TASK OBJECTIVE :: Find the word "Gateway" below. Copy each line that has it.

· · · ·

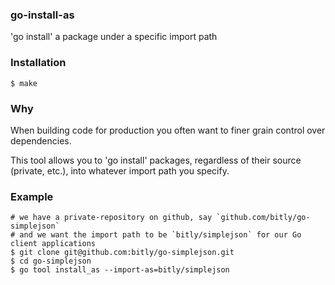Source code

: ### go-install-as

'go install' a package under a specific import path

### Installation

    $ make

### Why

When building code for production you often want to finer grain control over dependencies.

This tool allows you to 'go install' packages, regardless of their source (private, etc.), into whatever import path you specify.

### Example

    # we have a private-repository on github, say `github.com/bitly/go-simplejson`
    # and we want the import path to be `bitly/simplejson` for our Go client applications
    $ git clone git@github.com:bitly/go-simplejson.git
    $ cd go-simplejson
    $ go tool install_as --import-as=bitly/simplejson
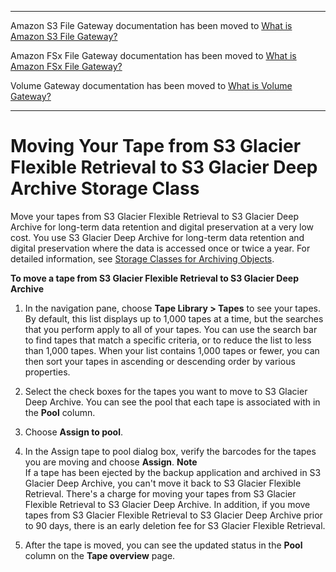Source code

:--------

Amazon S3 File Gateway documentation has been moved to [What is Amazon S3 File Gateway?](https://docs.aws.amazon.com/filegateway/latest/files3/WhatIsStorageGateway.html)

Amazon FSx File Gateway documentation has been moved to [What is Amazon FSx File Gateway?](https://docs.aws.amazon.com/filegateway/latest/filefsxw/WhatIsStorageGateway.html)

Volume Gateway documentation has been moved to [What is Volume Gateway?](https://docs.aws.amazon.com/storagegateway/latest/vgw/WhatIsStorageGateway.html)

--------

# Moving Your Tape from S3 Glacier Flexible Retrieval to S3 Glacier Deep Archive Storage Class<a name="moving-tapes-vtl"></a>



Move your tapes from S3 Glacier Flexible Retrieval to S3 Glacier Deep Archive for long\-term data retention and digital preservation at a very low cost\. You use S3 Glacier Deep Archive for long\-term data retention and digital preservation where the data is accessed once or twice a year\. For detailed information, see [Storage Classes for Archiving Objects](https://docs.aws.amazon.com/AmazonS3/latest/dev/storage-class-intro.html#sc-glacier)\.

**To move a tape from S3 Glacier Flexible Retrieval to S3 Glacier Deep Archive**

1. In the navigation pane, choose **Tape Library > Tapes** to see your tapes\. By default, this list displays up to 1,000 tapes at a time, but the searches that you perform apply to all of your tapes\. You can use the search bar to find tapes that match a specific criteria, or to reduce the list to less than 1,000 tapes\. When your list contains 1,000 tapes or fewer, you can then sort your tapes in ascending or descending order by various properties\.

1. Select the check boxes for the tapes you want to move to S3 Glacier Deep Archive\. You can see the pool that each tape is associated with in the **Pool** column\.

1. Choose **Assign to pool**\.

1. In the Assign tape to pool dialog box, verify the barcodes for the tapes you are moving and choose **Assign**\. 
**Note**  
If a tape has been ejected by the backup application and archived in S3 Glacier Deep Archive, you can't move it back to S3 Glacier Flexible Retrieval\. There's a charge for moving your tapes from S3 Glacier Flexible Retrieval to S3 Glacier Deep Archive\. In addition, if you move tapes from S3 Glacier Flexible Retrieval to S3 Glacier Deep Archive prior to 90 days, there is an early deletion fee for S3 Glacier Flexible Retrieval\.

1. After the tape is moved, you can see the updated status in the **Pool** column on the **Tape overview** page\.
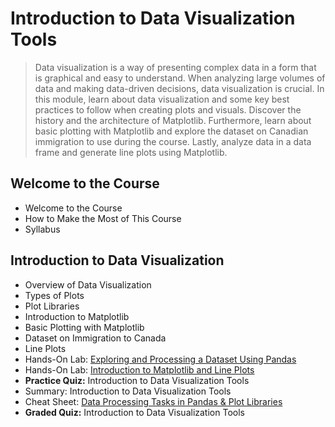 # Introduction to Data Visualization Tools
> Data visualization is a way of presenting complex data in a form that is graphical and easy to understand. When analyzing large volumes of data and making data-driven decisions, data visualization is crucial. In this module, learn about data visualization and some key best practices to follow when creating plots and visuals. Discover the history and the architecture of Matplotlib. Furthermore, learn about basic plotting with Matplotlib and explore the dataset on Canadian immigration to use during the course. Lastly, analyze data in a data frame and generate line plots using Matplotlib.
## Welcome to the Course
- Welcome to the Course
- How to Make the Most of This Course
- Syllabus
## Introduction to Data Visualization
- Overview of Data Visualization
- Types of Plots
- Plot Libraries
- Introduction to Matplotlib
- Basic Plotting with Matplotlib
- Dataset on Immigration to Canada
- Line Plots
- Hands-On Lab: [Exploring and Processing a Dataset Using Pandas](https://github.com/KailaniBailey/IBM-Data-Science-Professional-Certificate/blob/main/08.%20Data%20Visualization%20with%20Python/Week%201%3A%20Introduction%20to%20Data%20Visualization%20Tools/DV0101EN-Exercise-Dataset-Preprocessing-Exploring-with-Pandas.ipynb)
- Hands-On Lab: [Introduction to Matplotlib and Line Plots](https://github.com/KailaniBailey/IBM-Data-Science-Professional-Certificate/blob/main/08.%20Data%20Visualization%20with%20Python/Week%201%3A%20Introduction%20to%20Data%20Visualization%20Tools/DV0101EN-Exercise-Introduction-to-Matplotlib-and-Line-Plots_.ipynb)
- **Practice Quiz:** Introduction to Data Visualization Tools
- Summary: Introduction to Data Visualization Tools
- Cheat Sheet: [Data Processing Tasks in Pandas & Plot Libraries](https://github.com/KailaniBailey/IBM-Data-Science-Professional-Certificate/blob/main/08.%20Data%20Visualization%20with%20Python/Week%201%3A%20Introduction%20to%20Data%20Visualization%20Tools/Cheat-Sheet-Data-Processing-Tasks-in-Pandas.pdf)
- **Graded Quiz:** Introduction to Data Visualization Tools
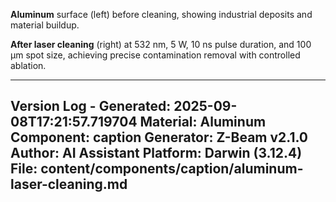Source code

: **Aluminum** surface (left) before cleaning, showing industrial deposits and material buildup.

**After laser cleaning** (right) at 532 nm, 5 W, 10 ns pulse duration, and 100 µm spot size, achieving precise contamination removal with controlled ablation.

---
Version Log - Generated: 2025-09-08T17:21:57.719704
Material: Aluminum
Component: caption
Generator: Z-Beam v2.1.0
Author: AI Assistant
Platform: Darwin (3.12.4)
File: content/components/caption/aluminum-laser-cleaning.md
---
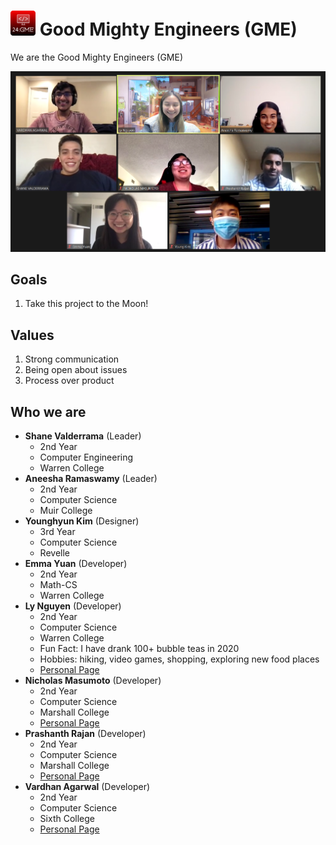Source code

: # <img src="./imgs/logo.png" height="40px" width="40px"> **G**ood **M**ighty **E**ngineers **(GME)** 

We are the Good Mighty Engineers (GME)

![Group Photo](./imgs/teamphoto.png)

## Goals
1. Take this project to the Moon!

## Values
1. Strong communication
2. Being open about issues
3. Process over product

## Who we are

* **Shane Valderrama** (Leader)
  * 2nd Year
  * Computer Engineering
  * Warren College
* **Aneesha Ramaswamy** (Leader)
  * 2nd Year
  * Computer Science
  * Muir College
* **Younghyun Kim** (Designer)
  * 3rd Year
  * Computer Science
  * Revelle
* **Emma Yuan** (Developer)
  * 2nd Year
  * Math-CS
  * Warren College
* **Ly Nguyen** (Developer)
  * 2nd Year
  * Computer Science
  * Warren College
  * Fun Fact: I have drank 100+ bubble teas in 2020
  * Hobbies: hiking, video games, shopping, exploring new food places
  * [Personal Page](https://www.linkedin.com/in/lynguyxn/)
* **Nicholas Masumoto** (Developer)
  * 2nd Year
  * Computer Science
  * Marshall College
  * [Personal Page](https://github.com/nmasumot)
* **Prashanth Rajan** (Developer)
  * 2nd Year
  * Computer Science
  * Marshall College
  * [Personal Page](http://linkedin.com/in/rajanprashanth/)
* **Vardhan Agarwal** (Developer)
  * 2nd Year
  * Computer Science
  * Sixth College
  * [Personal Page](https://www.linkedin.com/in/vardhanagarwal/)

· · · ·

EXERCISE ANSWER ::
Amazon S3 File Gateway documentation has been moved to [What is Amazon S3 File Gateway?](https://docs.aws.amazon.com/filegateway/latest/files3/WhatIsStorageGateway.html)
Amazon FSx File Gateway documentation has been moved to [What is Amazon FSx File Gateway?](https://docs.aws.amazon.com/filegateway/latest/filefsxw/WhatIsStorageGateway.html)
Volume Gateway documentation has been moved to [What is Volume Gateway?](https://docs.aws.amazon.com/storagegateway/latest/vgw/WhatIsStorageGateway.html)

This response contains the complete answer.